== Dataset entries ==

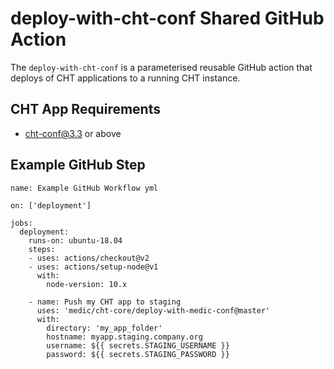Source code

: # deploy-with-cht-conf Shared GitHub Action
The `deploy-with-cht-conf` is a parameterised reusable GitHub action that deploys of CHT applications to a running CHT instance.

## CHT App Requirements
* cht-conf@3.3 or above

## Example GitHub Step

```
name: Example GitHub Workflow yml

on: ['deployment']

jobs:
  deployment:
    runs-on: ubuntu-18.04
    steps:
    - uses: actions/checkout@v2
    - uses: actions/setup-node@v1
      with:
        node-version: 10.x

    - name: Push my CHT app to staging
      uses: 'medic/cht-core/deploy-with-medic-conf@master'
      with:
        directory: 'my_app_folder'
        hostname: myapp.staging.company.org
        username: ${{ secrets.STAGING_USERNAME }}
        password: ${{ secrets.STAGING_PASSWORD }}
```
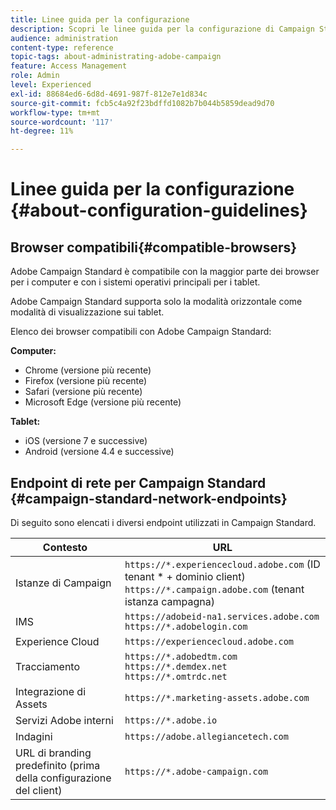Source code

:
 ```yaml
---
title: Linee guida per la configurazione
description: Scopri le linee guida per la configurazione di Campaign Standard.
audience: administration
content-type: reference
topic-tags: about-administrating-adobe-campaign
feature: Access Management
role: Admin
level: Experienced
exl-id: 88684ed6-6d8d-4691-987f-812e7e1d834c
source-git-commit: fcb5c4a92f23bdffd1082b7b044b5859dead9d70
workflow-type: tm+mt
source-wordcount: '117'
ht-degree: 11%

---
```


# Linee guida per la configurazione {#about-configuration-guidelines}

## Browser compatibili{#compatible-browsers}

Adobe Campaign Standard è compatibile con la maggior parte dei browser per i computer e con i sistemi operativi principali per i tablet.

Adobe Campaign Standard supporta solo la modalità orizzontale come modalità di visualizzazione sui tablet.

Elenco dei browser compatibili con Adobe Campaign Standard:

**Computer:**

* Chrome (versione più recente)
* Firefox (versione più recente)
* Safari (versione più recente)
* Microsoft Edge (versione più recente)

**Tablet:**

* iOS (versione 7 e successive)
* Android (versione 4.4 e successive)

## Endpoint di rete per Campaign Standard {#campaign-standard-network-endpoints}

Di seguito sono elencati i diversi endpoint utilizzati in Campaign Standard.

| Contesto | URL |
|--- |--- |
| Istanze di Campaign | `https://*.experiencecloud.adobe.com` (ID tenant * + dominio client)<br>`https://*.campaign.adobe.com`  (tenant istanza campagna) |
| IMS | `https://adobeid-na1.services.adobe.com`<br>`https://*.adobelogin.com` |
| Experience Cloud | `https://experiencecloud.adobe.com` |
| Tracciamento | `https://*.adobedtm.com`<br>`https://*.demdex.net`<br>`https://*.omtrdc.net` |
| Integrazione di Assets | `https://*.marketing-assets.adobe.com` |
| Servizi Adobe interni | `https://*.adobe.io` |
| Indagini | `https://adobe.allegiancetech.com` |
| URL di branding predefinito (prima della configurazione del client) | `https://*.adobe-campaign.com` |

== Assignment ==
Please find, in the entries above, every line where "with" occurs, and copy it.

== Exercise response ==
: # deploy-with-cht-conf Shared GitHub Action
The `deploy-with-cht-conf` is a parameterised reusable GitHub action that deploys of CHT applications to a running CHT instance.
      with:
      uses: 'medic/cht-core/deploy-with-medic-conf@master'
      with:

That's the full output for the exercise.